Some time ago I wrote a post discussing whether “OCD advocacy” should be a responsibility of those who have recovered from severe OCD. Better than my post, I believe, are the comments from those who pointed out that advocacy comes in many ways, shapes, and forms. By continuing to do well, keeping his OCD at bay, and living his life to the fullest, Dan is giving hope to all those who suffer from OCD.

Maybe my son’s choice to not focus on his OCD any more than he needs to is one of the reasons he has learned to cope so well. As I have heard many people with  OCD say, “OCD is something I have, not something I am.” Dan has made a conscious effort to put his OCD on the back burner and focus wholeheartedly on living his life to the fullest. He has fought his way back from the brink of despair, and perhaps this fact fuels his resolve to leave OCD out of his life as much as he can.

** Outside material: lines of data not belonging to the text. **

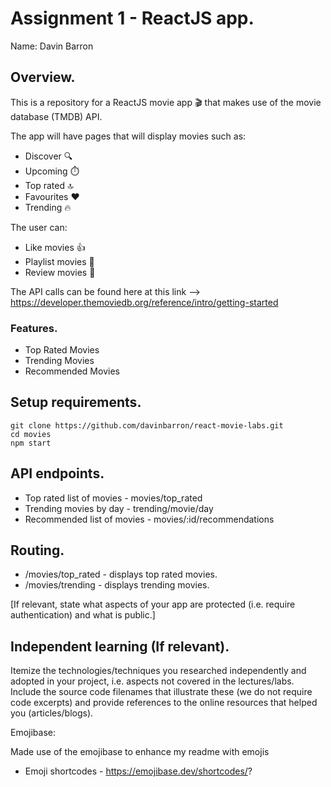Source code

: # Assignment 1 - ReactJS app.

Name: Davin Barron

## Overview.

This is a repository for a ReactJS movie app :clapper: that makes use of the movie database (TMDB) API. 

The app will have pages that will display movies such as: 
 - Discover :mag:
 - Upcoming :stopwatch:
 - Top rated :top:
 - Favourites :heart:
 - Trending :fire:

The user can:
 - Like movies :thumbsup:
 - Playlist movies :open_file_folder:
 - Review movies :memo:
 
The API calls can be found here at this link --> https://developer.themoviedb.org/reference/intro/getting-started

### Features.

+ Top Rated Movies
+ Trending Movies
+ Recommended Movies

## Setup requirements.

```
git clone https://github.com/davinbarron/react-movie-labs.git
cd movies
npm start
```

## API endpoints.

+ Top rated list of movies - movies/top_rated
+ Trending movies by day - trending/movie/day
+ Recommended list of movies - movies/:id/recommendations

## Routing.

+ /movies/top_rated - displays top rated movies.
+ /movies/trending - displays trending movies.

[If relevant, state what aspects of your app are protected (i.e. require authentication) and what is public.]

## Independent learning (If relevant).

Itemize the technologies/techniques you researched independently and adopted in your project, 
i.e. aspects not covered in the lectures/labs. Include the source code filenames that illustrate these 
(we do not require code excerpts) and provide references to the online resources that helped you (articles/blogs).

Emojibase:

Made use of the emojibase to enhance my readme with emojis

+ Emoji shortcodes - https://emojibase.dev/shortcodes/?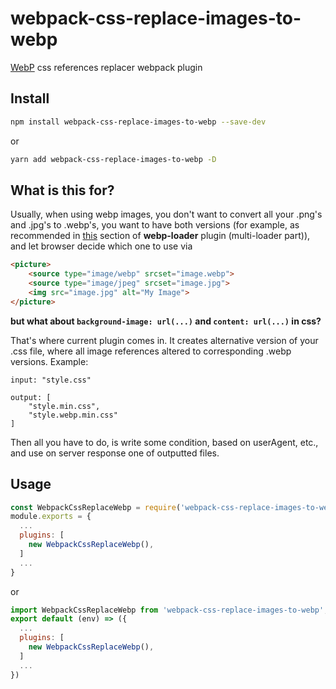 # webpack-css-replace-images-to-webp

[WebP](https://developers.google.com/speed/webp/) css references replacer webpack plugin

## Install

```sh
npm install webpack-css-replace-images-to-webp --save-dev
```
or
```sh
yarn add webpack-css-replace-images-to-webp -D
```

## What is this for?
Usually, when using webp images, you don't want to convert all your .png's and .jpg's to .webp's, you want to have both versions (for example, as recommended in [this](https://www.npmjs.com/package/webp-loader#usage) section of __webp-loader__ plugin (multi-loader part)), and let browser decide which one to use via
```html
<picture>
    <source type="image/webp" srcset="image.webp">
    <source type="image/jpeg" srcset="image.jpg">
    <img src="image.jpg" alt="My Image">
</picture>
```
__but what about `background-image: url(...)` and `content: url(...)` in css?__

That's where current plugin comes in.
It creates alternative version of your .css file, where all image references altered to corresponding .webp versions. Example:
```
input: "style.css"

output: [
    "style.min.css",
    "style.webp.min.css"
]

```
Then all you have to do, is write some condition, based on userAgent, etc., and use on server response one of outputted files.

## Usage
```javascript
const WebpackCssReplaceWebp = require('webpack-css-replace-images-to-webp');
module.exports = {
  ...
  plugins: [
    new WebpackCssReplaceWebp(),
  ]
  ...
}
```
or
```javascript
import WebpackCssReplaceWebp from 'webpack-css-replace-images-to-webp';
export default (env) => ({
  ...
  plugins: [
    new WebpackCssReplaceWebp(),
  ]
  ...
})
```
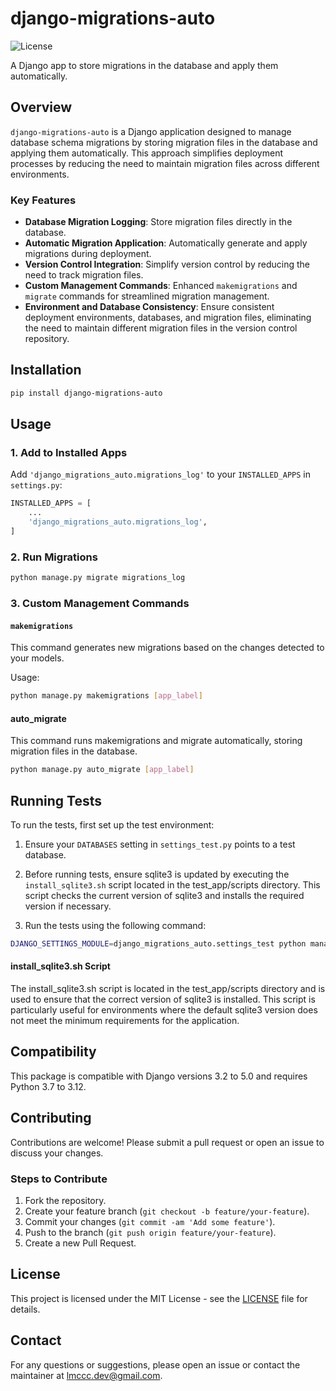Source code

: # django-migrations-auto

![License](https://img.shields.io/badge/license-MIT-green)


A Django app to store migrations in the database and apply them automatically.

## Overview

`django-migrations-auto` is a Django application designed to manage database schema migrations by storing migration files in the database and applying them automatically. This approach simplifies deployment processes by reducing the need to maintain migration files across different environments.

### Key Features

- **Database Migration Logging**: Store migration files directly in the database.
- **Automatic Migration Application**: Automatically generate and apply migrations during deployment.
- **Version Control Integration**: Simplify version control by reducing the need to track migration files.
- **Custom Management Commands**: Enhanced `makemigrations` and `migrate` commands for streamlined migration management.
- **Environment and Database Consistency**: Ensure consistent deployment environments, databases, and migration files, eliminating the need to maintain different migration files in the version control repository.

## Installation

```bash
pip install django-migrations-auto
```


## Usage

### 1. Add to Installed Apps

Add `'django_migrations_auto.migrations_log'` to your `INSTALLED_APPS` in `settings.py`:

```python
INSTALLED_APPS = [
    ...
    'django_migrations_auto.migrations_log',
]
```

### 2. Run Migrations
```bash 
python manage.py migrate migrations_log
```
### 3. Custom Management Commands

#### `makemigrations`

This command generates new migrations based on the changes detected to your models.

Usage:

```bash
python manage.py makemigrations [app_label]
```
#### auto_migrate
This command runs makemigrations and migrate automatically, storing migration files in the database.
```bash 
python manage.py auto_migrate [app_label]
```

## Running Tests

To run the tests, first set up the test environment:

1. Ensure your `DATABASES` setting in `settings_test.py` points to a test database.

2.	Before running tests, ensure sqlite3 is updated by executing the `install_sqlite3.sh` script located in the test_app/scripts directory. This script checks the current version of sqlite3 and installs the required version if necessary.
3.	Run the tests using the following command:
```bash
DJANGO_SETTINGS_MODULE=django_migrations_auto.settings_test python manage.py test django_migrations_auto.tests
```
#### install_sqlite3.sh Script

The install_sqlite3.sh script is located in the test_app/scripts directory and is used to ensure that the correct version of sqlite3 is installed. This script is particularly useful for environments where the default sqlite3 version does not meet the minimum requirements for the application.

## Compatibility

This package is compatible with Django versions 3.2 to 5.0 and requires Python 3.7 to 3.12.

## Contributing

Contributions are welcome! Please submit a pull request or open an issue to discuss your changes.

### Steps to Contribute

1. Fork the repository.
2. Create your feature branch (`git checkout -b feature/your-feature`).
3. Commit your changes (`git commit -am 'Add some feature'`).
4. Push to the branch (`git push origin feature/your-feature`).
5. Create a new Pull Request.

## License

This project is licensed under the MIT License - see the [LICENSE](LICENSE) file for details.

## Contact

For any questions or suggestions, please open an issue or contact the maintainer at lmccc.dev@gmail.com.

But I’m not fooling myself. I know at some point Dan might not have a choice. While he might go years with mild obsessive-compulsive disorder, there’s still a chance it could flare up, at any time, with a vengeance. It could overtake him again. The bottom line is I don’t know what the future holds, and neither does Dan. Uncertainty. The word that those with OCD (and many of us without the disorder) hate. Nobody knows what will be.

For now, however, I will revel in the fact that Dan is doing well. I will continue to advocate for OCD awareness and proper treatment, and I will respect his decision to not want to make OCD a focal point of his life. Because after all, isn’t that the whole idea?